_Work instructions_: Within the listing below, please copy exactly the lines between the line holding "The CSV file has the following columns" and the line holding "- amount: The amount transacted", inclusive.
+++ Exercise material
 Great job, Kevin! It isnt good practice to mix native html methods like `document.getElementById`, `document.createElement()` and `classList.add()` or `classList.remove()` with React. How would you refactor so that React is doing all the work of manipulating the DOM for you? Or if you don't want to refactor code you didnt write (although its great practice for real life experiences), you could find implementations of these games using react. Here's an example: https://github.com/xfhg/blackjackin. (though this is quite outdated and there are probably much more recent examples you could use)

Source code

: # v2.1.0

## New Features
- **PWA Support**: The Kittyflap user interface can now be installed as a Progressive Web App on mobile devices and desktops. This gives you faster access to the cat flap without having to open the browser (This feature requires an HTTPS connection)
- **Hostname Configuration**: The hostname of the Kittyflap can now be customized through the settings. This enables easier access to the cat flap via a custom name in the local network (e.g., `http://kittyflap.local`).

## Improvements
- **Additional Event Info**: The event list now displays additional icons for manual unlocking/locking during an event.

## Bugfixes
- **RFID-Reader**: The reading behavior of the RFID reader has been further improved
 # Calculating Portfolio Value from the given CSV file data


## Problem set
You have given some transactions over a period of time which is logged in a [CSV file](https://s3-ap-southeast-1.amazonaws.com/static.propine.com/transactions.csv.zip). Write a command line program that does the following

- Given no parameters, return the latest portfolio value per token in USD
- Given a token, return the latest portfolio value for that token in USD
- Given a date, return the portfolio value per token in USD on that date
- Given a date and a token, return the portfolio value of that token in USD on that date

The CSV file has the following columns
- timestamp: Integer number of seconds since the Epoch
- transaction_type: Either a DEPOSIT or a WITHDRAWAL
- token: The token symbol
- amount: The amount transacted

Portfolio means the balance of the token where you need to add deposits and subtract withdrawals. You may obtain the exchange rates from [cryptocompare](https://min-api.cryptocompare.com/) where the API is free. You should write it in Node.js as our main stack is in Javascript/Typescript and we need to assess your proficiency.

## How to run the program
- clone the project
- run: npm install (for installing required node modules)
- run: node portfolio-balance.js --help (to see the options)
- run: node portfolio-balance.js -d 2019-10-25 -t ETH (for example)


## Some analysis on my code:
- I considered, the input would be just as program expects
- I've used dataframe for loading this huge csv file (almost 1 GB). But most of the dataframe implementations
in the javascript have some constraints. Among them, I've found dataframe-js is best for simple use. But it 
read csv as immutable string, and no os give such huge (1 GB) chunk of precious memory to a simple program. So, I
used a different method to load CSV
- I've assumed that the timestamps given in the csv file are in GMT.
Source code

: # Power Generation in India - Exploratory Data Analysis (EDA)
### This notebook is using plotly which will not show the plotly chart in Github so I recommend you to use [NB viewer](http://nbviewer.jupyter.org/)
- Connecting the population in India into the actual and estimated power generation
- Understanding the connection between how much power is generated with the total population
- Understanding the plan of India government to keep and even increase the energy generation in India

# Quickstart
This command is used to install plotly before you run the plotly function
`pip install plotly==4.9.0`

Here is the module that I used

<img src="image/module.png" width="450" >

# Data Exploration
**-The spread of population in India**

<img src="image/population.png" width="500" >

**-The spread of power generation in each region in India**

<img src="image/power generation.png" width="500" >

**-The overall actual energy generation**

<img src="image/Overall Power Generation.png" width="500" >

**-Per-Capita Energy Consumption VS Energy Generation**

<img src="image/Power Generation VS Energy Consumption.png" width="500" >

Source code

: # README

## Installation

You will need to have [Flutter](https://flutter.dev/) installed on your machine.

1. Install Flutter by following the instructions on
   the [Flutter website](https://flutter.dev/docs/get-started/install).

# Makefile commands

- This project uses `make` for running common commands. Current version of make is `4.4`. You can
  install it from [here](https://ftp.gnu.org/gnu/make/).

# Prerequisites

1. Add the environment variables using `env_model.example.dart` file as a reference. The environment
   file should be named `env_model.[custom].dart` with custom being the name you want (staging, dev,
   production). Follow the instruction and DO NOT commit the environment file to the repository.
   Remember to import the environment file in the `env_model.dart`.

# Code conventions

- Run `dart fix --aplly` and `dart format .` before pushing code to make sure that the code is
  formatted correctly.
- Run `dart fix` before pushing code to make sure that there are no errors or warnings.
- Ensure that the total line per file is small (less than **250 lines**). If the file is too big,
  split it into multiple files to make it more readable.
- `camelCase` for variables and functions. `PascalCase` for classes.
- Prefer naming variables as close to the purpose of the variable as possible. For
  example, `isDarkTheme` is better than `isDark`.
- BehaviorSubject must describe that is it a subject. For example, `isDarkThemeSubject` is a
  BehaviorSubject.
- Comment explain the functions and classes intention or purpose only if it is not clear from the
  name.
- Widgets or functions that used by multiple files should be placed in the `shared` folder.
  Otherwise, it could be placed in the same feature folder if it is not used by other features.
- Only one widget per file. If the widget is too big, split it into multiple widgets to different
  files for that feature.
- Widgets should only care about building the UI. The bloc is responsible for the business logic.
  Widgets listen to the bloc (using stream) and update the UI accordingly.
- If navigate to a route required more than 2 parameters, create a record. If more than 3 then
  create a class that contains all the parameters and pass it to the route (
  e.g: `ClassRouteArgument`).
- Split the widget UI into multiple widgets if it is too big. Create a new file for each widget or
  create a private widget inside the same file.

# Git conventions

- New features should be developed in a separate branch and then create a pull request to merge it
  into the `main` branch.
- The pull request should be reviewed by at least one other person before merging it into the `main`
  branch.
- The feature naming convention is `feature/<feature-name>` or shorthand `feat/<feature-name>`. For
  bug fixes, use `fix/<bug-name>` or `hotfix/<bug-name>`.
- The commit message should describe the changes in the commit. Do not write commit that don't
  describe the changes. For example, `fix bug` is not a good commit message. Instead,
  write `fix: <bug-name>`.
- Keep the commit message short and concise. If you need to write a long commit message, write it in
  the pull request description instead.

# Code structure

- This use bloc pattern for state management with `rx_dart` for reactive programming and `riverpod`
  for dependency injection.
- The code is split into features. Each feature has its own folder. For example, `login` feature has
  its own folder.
++++++
_The answer_:
The CSV file has the following columns
- timestamp: Integer number of seconds since the Epoch
- transaction_type: Either a DEPOSIT or a WITHDRAWAL
- token: The token symbol
- amount: The amount transacted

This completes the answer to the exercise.